Reynolds may have ruled the roost as America’s number one box office draw for five consecutive years between 1978 and 1982, but once he fell off, he fell off hard. Meanwhile, Eastwood continued going from strength to strength as both an actor and a filmmaker, enjoying the sort of longevity his old buddy could only dream of.

Don Siegel’s Dirty Harry pushed the future four-time Academy Award winner over the top as an A-list leading man, and it inevitably spawned a slew of pale imitators. As tended to be the case once his star power began to dim, Reynolds was far too late to the party, not arriving until 1989.

Directed by Michael Crichton, the crime thriller Physical Evidence cast him as Joe Paris, a hard-drinking, rule-bending, rugged, and no-nonsense police officer, who wakes up after a night on the tiles to discover that he’s covered in blood and being framed for a murder that he’s adamant he didn’t commit.
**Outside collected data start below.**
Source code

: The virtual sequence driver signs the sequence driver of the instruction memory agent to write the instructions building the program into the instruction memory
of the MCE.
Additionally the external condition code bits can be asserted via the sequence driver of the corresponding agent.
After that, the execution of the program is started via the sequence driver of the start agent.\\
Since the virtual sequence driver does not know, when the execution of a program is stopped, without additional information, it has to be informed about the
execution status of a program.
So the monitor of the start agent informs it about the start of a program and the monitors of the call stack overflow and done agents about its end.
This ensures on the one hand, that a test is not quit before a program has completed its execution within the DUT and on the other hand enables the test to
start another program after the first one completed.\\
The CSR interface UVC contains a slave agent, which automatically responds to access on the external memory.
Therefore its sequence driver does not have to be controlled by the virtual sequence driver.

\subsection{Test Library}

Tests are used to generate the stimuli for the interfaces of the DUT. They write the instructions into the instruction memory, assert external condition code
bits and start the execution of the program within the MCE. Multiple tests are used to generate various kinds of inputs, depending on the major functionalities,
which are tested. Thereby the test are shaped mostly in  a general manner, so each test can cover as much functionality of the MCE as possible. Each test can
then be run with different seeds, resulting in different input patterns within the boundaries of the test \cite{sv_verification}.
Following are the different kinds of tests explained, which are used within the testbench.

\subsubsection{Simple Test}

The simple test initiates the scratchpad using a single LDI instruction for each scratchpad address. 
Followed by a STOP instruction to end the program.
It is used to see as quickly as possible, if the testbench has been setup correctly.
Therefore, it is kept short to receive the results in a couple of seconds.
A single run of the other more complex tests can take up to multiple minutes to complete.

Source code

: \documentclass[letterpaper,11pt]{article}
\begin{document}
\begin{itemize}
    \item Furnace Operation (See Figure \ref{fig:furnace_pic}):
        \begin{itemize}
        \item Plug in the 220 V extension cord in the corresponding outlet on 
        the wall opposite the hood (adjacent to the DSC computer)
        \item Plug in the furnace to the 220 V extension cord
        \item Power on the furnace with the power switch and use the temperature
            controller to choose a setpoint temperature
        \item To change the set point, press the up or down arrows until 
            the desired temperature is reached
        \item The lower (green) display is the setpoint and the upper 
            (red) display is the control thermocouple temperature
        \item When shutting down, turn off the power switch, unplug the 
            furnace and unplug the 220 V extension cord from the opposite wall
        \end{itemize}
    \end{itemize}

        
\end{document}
“Joe is a ballsy character, kind of like Dirty Harry gone amok,” he said at the time. “He’s around the edge of having a nervous breakdown, but he has a strange sense of humour about it all.” Whereas Eastwood’s original was a genre-defining classic, Reynolds’ attempts to channel the same spirit went off the rails.

Physical Evidence made a meagre showing at the box office, barely recouping a quarter of its production budget in ticket sales, and it was forgotten about almost as soon as it had arrived. Had he tried to make his own Dirty Harry in the ’70s when he was a big deal, it might have worked, but he was a man out of time in more ways than one.